> Your instructions:
Provide only the number of lines in the records below that contain "preferences".

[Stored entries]
★ ★ ★ ★ ★

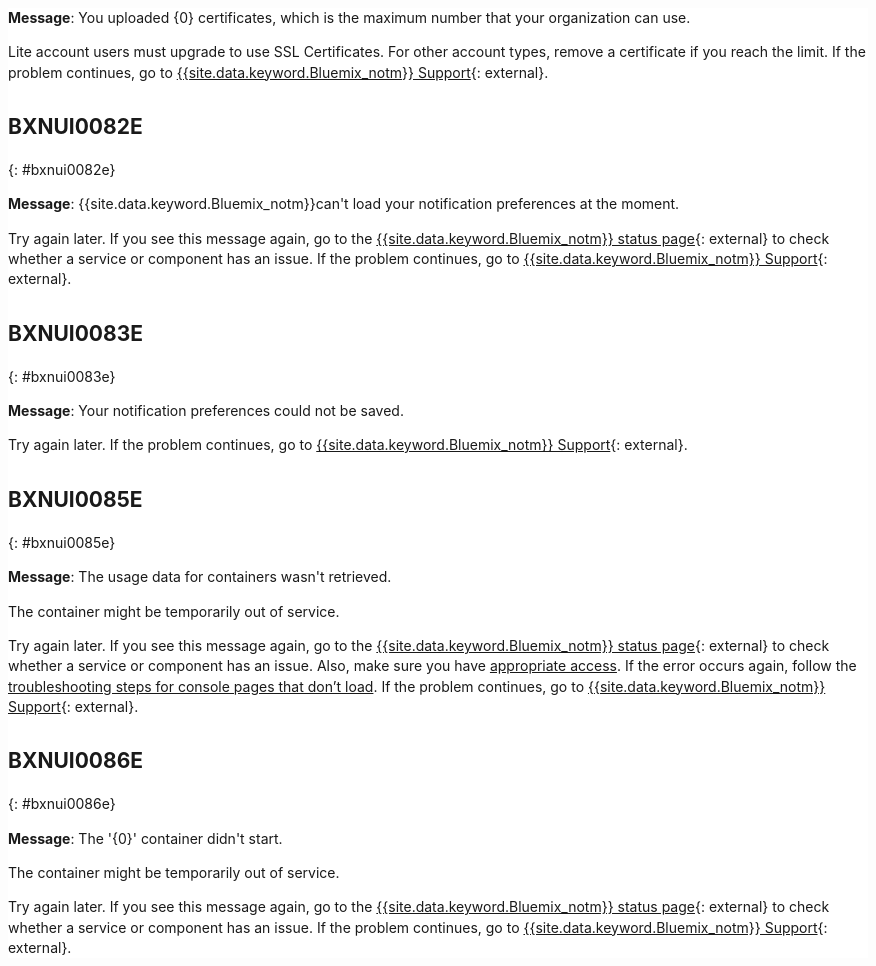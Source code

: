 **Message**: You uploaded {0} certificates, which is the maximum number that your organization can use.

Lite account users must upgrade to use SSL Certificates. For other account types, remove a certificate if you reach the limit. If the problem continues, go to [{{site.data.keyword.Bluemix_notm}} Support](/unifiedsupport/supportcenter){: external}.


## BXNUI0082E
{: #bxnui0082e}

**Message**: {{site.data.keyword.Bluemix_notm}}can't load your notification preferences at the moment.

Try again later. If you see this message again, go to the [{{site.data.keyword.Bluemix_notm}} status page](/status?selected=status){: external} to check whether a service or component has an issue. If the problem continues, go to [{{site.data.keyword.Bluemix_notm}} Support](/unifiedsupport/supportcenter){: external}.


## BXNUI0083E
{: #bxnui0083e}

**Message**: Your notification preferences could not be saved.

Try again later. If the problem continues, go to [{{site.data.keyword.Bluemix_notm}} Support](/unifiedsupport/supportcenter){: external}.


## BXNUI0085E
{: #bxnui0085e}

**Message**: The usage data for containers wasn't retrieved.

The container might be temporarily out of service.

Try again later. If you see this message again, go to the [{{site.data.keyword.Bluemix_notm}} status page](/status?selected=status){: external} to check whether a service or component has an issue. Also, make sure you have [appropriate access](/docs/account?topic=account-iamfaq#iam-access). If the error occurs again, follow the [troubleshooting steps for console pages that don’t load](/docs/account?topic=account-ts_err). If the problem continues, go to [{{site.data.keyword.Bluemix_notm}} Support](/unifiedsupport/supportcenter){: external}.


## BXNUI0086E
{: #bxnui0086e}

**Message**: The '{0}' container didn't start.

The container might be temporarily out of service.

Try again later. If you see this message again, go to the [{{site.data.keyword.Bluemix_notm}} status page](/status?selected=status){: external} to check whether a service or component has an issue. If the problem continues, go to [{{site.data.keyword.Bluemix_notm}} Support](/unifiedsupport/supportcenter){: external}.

★ ★ ★ ★ ★

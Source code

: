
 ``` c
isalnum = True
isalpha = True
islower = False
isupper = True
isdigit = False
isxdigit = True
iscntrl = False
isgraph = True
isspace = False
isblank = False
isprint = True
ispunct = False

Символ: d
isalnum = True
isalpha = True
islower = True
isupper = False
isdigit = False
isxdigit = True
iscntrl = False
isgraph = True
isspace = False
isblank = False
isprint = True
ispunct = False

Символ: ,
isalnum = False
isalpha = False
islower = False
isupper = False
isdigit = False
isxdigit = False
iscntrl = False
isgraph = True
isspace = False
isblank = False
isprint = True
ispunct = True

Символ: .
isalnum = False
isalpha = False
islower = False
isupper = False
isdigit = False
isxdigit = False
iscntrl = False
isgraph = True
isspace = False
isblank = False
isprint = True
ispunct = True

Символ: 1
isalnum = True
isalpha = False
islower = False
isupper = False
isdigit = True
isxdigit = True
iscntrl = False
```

★ ★ ★ ★ ★

> Reply to the exercise:
2